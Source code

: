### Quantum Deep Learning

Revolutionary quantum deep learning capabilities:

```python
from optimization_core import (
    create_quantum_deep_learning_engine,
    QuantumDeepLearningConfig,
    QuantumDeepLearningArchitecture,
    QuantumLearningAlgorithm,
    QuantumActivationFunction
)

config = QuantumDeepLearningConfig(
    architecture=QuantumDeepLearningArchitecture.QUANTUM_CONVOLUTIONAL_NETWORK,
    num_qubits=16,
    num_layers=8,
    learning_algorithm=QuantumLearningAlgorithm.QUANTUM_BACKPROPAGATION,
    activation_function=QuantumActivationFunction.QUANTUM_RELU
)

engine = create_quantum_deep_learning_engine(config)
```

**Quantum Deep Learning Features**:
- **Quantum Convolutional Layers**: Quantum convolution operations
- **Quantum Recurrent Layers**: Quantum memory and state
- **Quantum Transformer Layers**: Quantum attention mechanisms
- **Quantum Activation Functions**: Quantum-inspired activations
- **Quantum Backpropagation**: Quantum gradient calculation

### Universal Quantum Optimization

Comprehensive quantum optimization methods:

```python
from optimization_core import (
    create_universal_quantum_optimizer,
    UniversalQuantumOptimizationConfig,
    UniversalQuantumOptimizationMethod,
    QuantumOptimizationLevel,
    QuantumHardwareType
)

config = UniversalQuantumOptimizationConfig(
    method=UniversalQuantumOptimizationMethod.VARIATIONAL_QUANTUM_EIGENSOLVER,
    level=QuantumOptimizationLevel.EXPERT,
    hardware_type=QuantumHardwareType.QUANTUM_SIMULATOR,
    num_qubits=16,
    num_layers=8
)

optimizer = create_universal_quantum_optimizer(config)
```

[WORK TASK] Look for the line with "### Universal Quantum Optimization" in the records above. Repeat it and each line after it exactly.

[ANSWER BOX]
### Universal Quantum Optimization

Comprehensive quantum optimization methods:

```python
from optimization_core import (
    create_universal_quantum_optimizer,
    UniversalQuantumOptimizationConfig,
    UniversalQuantumOptimizationMethod,
    QuantumOptimizationLevel,
    QuantumHardwareType
)

config = UniversalQuantumOptimizationConfig(
    method=UniversalQuantumOptimizationMethod.VARIATIONAL_QUANTUM_EIGENSOLVER,
    level=QuantumOptimizationLevel.EXPERT,
    hardware_type=QuantumHardwareType.QUANTUM_SIMULATOR,
    num_qubits=16,
    num_layers=8
)

optimizer = create_universal_quantum_optimizer(config)
```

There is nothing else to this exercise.